Some further notes on Iraq

Some further notes on Iraq May 16, 2018

 

Along the Euphrates
The Euphrates River in southern Iraq, near Basra   (Wikimedia Commons)

 

Continuing with The Book:

 

The Ba‘th Party took its name from an Arabic word that can mean both “renaissance” and “resurrection.” That is the promise that it made to the Arab people. But it never delivered on its prom­ise. Instead, it represented an Arab socialism that was bound to destroy the economy of any nation that adopted it, and, like the more famous German national socialism of Adolf Hitler, it created an atmosphere of intense racism and nationalism, of hatred and paranoia directed at non-Arabs. The Kurds, who had fared badly under General Qasim, would do far worse under the Ba‘thists.

In 1979, a Ba’thist official by the name of Saddam Hussein established himself as absolute ruler of the country. Having been the second most powerful man in the government since 1968, he now had himself declared president. To consolidate his power, he eliminated the entire governing Revolutionary Command Council—his former close colleagues—within a month of assuming supreme power. (It is said that he shot them himself.) He then launched Iraq on a career of military misadventures that may be without parallel in modern times. He also created a cult of his own personality in which pictures and statues of the Great Leader occupied every public space and many private ones as well.

When Iran’s imperial government collapsed in the late 1970s, and a group of theocrats seized power, Saddam saw an opportunity to steal Iranian land and add to his own power. He therefore invaded his neighbor late in 1980, starting a war between Iran and Iraq that would finally end in a virtual stalemate after nearly a decade of fighting and hundreds of thousands of casualties. When that conflict was over, he invaded and occupied nearby Kuwait. And the rest, as they say, is history. Yet despite all his many failures, Saddam retained power for a very long time. He maintained that power by being both ruthlessly brutal and cunning. He managed to create a society in which everyone was under surveillance, and he was willing to kill even his closest friends and associates if it would serve his purposes. Indeed, he did so on many occasions.

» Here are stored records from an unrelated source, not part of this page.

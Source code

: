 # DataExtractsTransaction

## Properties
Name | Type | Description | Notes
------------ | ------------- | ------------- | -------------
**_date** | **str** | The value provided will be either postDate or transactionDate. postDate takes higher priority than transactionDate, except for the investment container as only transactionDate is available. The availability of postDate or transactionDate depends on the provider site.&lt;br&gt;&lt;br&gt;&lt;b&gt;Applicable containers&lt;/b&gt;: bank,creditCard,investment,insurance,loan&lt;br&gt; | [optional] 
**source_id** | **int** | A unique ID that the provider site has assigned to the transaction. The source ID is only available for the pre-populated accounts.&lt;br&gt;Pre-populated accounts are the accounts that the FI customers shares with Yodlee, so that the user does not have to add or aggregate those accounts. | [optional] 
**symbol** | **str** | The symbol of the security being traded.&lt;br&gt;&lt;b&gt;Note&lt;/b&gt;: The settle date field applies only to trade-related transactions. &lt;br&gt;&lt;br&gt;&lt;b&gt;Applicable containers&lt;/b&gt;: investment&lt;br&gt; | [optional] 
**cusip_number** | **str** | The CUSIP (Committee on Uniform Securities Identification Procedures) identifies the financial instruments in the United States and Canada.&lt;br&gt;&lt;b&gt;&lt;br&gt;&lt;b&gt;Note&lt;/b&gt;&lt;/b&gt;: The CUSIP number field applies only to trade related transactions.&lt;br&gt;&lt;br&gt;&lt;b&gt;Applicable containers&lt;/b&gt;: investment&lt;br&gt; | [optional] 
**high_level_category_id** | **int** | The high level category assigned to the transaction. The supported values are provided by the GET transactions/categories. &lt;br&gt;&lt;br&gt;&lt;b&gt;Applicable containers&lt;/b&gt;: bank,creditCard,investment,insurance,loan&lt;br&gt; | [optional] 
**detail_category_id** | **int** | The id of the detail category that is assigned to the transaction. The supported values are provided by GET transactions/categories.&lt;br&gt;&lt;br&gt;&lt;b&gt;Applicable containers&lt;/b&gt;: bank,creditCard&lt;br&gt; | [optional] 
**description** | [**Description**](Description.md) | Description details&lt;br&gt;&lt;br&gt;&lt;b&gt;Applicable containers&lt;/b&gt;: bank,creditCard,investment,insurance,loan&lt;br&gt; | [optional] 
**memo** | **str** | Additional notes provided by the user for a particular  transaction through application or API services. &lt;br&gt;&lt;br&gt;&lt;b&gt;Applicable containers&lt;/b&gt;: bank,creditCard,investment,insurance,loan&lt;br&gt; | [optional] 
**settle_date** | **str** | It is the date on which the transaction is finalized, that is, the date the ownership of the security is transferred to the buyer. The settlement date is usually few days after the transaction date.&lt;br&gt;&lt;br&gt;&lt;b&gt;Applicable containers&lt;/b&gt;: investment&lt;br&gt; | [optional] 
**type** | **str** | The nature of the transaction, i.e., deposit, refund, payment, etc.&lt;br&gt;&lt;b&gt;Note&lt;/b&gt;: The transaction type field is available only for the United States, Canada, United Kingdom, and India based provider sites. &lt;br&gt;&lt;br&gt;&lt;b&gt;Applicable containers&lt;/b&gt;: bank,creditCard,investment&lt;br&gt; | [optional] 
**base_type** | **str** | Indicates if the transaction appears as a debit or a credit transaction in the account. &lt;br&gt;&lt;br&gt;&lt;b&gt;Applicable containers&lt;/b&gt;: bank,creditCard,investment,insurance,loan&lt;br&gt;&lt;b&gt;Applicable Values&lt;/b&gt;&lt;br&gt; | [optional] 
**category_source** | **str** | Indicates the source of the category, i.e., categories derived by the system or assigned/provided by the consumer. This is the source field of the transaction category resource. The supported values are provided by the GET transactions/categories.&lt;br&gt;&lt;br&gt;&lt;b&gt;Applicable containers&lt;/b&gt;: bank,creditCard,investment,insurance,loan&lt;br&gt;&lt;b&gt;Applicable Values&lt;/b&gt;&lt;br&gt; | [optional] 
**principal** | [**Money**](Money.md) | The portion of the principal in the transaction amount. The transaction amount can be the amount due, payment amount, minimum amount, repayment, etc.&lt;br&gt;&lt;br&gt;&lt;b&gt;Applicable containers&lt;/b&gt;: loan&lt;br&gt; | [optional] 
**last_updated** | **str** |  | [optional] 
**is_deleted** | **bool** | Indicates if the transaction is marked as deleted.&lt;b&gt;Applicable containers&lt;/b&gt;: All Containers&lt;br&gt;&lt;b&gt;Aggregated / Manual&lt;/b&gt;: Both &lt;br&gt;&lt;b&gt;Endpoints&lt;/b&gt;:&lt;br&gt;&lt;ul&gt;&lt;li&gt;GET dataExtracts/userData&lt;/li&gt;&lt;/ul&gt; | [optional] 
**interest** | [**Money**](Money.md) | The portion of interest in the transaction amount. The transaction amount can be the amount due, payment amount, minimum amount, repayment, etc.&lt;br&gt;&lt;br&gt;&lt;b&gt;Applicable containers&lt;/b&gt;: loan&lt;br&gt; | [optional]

Relatively late in his career, Saddam Hussein discovered the usefulness of religion as a weapon. His rhetoric during the Gulf crisis drew heavily on the Qur’an and Islamic tradition—something he had never really done before. He prayed on television and invoked the curse of Allah on his Western opponents—but also upon the Kuwaitis and Saudis and Egyptians and Syrians, Muslims all, who formed a part of the coalition against him. Shortly before the war, he “discovered” that he was a descendant of the Prophet. (No doubt a machine gun would have proved his genealogy for anyone who might have been skeptical.) He may have realized that the Ba‘th Party, with its secular socialist agenda, was something of a fossil and that he needed to bring it into line with the newly Islamic times. Certainly there was no reason in his past or in the records of his innumerable crimes to suggest that he had the slightest tinge of real religious belief. His cynical use of Islam to further his immoral lust for power was, in fact, an embarrassment both to the religion of Muhammad and to religions in general. Unfor­tunately, many in the West saw him as a Muslim leader. Anti-Islamic sentiments grew in the United States despite the fact that Saddam’s Kuwaiti victims (to say nothing of the Iraqis and particularly the Iraqi Kurds, who suffered the most from his ambitions) were themselves Muslims.